● REQUIRED ACTION
Every line that contains the word "promises" should be copied from the records below.

╭─ DATA FOR ANALYSIS

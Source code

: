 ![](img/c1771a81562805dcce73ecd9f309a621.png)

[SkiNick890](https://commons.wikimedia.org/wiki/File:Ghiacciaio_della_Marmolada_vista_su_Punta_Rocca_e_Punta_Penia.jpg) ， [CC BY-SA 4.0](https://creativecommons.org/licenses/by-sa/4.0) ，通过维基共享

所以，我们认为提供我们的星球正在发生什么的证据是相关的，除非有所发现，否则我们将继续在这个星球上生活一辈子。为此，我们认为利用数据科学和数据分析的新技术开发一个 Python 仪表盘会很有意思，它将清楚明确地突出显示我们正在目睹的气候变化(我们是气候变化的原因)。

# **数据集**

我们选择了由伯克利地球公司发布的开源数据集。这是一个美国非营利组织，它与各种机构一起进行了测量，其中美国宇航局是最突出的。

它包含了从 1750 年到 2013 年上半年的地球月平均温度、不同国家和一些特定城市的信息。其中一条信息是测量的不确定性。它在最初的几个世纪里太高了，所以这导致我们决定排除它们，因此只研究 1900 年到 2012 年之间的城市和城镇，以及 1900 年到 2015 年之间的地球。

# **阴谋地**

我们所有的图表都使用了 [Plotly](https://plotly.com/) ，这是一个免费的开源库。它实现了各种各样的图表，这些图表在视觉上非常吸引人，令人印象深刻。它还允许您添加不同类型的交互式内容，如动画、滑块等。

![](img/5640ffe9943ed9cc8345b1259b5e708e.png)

╰─
╭─ DATA FOR ANALYSIS

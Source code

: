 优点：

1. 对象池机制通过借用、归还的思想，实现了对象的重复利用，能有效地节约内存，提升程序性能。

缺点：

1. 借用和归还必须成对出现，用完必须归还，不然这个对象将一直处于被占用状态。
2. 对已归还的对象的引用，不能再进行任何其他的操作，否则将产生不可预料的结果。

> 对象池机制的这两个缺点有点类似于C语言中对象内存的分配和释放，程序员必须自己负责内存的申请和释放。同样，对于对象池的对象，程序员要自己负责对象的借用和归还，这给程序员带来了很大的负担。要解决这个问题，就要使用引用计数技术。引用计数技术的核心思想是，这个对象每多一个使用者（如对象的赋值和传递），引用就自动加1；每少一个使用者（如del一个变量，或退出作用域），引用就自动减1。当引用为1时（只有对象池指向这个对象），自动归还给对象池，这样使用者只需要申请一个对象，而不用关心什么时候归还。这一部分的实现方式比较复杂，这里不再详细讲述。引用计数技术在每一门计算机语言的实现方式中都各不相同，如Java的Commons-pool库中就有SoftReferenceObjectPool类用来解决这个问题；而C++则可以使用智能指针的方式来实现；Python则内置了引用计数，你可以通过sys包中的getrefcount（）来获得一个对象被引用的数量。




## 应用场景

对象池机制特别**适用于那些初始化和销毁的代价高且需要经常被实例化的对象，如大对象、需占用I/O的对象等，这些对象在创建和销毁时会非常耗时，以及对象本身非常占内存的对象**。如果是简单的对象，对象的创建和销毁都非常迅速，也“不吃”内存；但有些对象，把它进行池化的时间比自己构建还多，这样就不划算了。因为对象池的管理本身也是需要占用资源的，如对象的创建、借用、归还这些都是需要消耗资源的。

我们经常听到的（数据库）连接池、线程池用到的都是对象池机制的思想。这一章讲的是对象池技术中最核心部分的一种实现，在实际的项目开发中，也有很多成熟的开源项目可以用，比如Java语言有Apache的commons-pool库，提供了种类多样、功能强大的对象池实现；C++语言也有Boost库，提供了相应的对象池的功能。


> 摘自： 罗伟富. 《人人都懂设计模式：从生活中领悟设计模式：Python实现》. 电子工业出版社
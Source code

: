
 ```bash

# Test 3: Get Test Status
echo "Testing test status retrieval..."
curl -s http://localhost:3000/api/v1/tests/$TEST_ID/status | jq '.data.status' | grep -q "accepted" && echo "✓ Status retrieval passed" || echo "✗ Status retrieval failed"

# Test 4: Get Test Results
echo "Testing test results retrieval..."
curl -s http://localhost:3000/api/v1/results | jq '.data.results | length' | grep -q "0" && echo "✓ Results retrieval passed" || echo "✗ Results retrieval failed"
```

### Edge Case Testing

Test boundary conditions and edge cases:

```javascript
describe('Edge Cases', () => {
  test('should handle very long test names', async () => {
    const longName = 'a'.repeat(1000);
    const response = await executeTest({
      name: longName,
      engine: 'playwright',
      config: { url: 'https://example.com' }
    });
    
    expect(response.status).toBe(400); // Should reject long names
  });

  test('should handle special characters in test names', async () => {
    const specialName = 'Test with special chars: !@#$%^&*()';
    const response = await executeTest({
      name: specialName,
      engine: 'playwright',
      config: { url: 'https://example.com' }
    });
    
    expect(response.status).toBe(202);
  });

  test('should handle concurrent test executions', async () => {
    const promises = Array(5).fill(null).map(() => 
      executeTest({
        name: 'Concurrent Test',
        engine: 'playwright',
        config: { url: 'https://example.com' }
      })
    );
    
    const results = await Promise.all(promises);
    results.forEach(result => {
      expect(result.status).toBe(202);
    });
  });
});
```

╰─
╭─ DATA FOR ANALYSIS

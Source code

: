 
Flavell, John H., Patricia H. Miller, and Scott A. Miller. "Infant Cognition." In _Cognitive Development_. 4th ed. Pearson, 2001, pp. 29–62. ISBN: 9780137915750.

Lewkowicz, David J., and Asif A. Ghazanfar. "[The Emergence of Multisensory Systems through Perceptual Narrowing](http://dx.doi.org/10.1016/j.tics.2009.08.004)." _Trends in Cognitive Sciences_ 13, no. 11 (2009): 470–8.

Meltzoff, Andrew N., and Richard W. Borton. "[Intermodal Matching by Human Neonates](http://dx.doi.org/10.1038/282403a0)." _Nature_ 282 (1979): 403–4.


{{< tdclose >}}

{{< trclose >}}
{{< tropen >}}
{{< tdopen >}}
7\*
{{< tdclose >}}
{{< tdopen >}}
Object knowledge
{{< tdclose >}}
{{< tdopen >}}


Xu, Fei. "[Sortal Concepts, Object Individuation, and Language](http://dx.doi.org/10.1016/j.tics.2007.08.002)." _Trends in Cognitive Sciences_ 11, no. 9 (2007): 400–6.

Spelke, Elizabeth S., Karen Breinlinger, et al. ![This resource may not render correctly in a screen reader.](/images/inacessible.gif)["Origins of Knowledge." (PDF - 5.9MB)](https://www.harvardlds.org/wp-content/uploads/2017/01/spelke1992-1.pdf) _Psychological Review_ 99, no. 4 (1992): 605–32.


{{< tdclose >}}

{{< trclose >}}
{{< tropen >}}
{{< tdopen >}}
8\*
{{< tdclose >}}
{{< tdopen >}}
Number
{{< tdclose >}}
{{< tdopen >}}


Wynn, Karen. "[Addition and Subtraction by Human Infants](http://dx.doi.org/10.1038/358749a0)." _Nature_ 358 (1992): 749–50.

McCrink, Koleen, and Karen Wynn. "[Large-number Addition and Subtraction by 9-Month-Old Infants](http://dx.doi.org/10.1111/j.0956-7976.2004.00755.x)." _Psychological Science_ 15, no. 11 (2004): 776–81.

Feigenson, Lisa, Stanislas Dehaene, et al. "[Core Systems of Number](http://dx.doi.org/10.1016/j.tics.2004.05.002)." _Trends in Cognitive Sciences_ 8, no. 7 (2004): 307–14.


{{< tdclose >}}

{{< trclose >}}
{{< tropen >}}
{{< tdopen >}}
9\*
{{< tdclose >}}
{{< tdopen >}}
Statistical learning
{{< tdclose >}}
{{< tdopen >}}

╰─

● WORKED SOLUTION
    const promises = Array(5).fill(null).map(() => 
    const results = await Promise.all(promises);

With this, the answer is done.